-- PROMPT --
Consider the data that follows and state how many lines contain the string "Knowledge", using the number alone.

[Collected data]
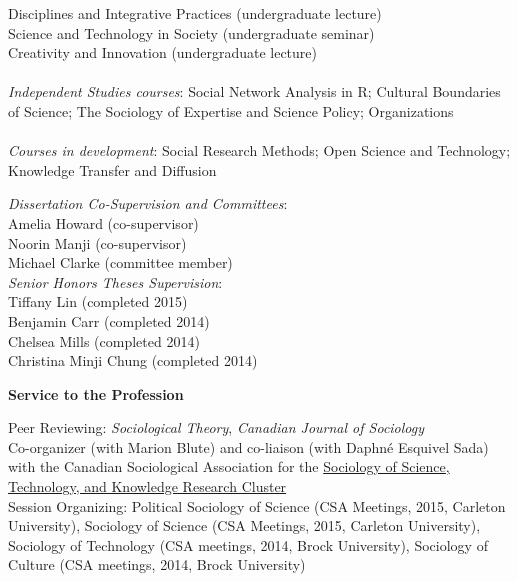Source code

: \documentclass[9pt,usenames,dvipsnames]{article}
\begin{document}
\noindent Disciplines and Integrative Practices (undergraduate lecture) \\
\noindent Science and Technology in Society (undergraduate seminar) \\
\noindent Creativity and Innovation (undergraduate lecture) \\ 
\\
\noindent \emph{Independent Studies courses}: Social Network Analysis in R; Cultural Boundaries of Science; The Sociology of Expertise and Science Policy; Organizations \\ %
\\
\noindent \emph{Courses in development}: Social Research Methods; Open Science and Technology; Knowledge Transfer and Diffusion \\

\newpage
{}

\noindent \emph{Dissertation Co-Supervision and Committees}:  \\
\noindent Amelia Howard (co-supervisor) \\
\noindent Noorin Manji (co-supervisor) \\
\noindent Michael Clarke (committee member) \\

\noindent \emph{Senior Honors Theses Supervision}: \\
\noindent Tiffany Lin (completed 2015) \\
\noindent Benjamin Carr (completed 2014) \\ 
\noindent Chelsea Mills (completed 2014) \\ 
\noindent Christina Minji Chung (completed 2014) \\


\ind \textbf{Service to the Profession}

\noindent Peer Reviewing: {\it Sociological Theory}, {\it Canadian Journal of Sociology}\\

\noindent Co-organizer (with Marion Blute) and co-liaison (with Daphné Esquivel Sada) with the Canadian Sociological Association for the \href{http://www.csa-scs.ca/files/webapps/csapress/sstk/}{Sociology of Science, Technology, and Knowledge Research Cluster}\\

\noindent Session Organizing: Political Sociology of Science (CSA Meetings, 2015, Carleton University), Sociology of Science (CSA Meetings, 2015, Carleton University), Sociology of Technology (CSA meetings, 2014, Brock University), Sociology of Culture (CSA meetings, 2014, Brock University) \\
\end{document}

-- REPLY --
2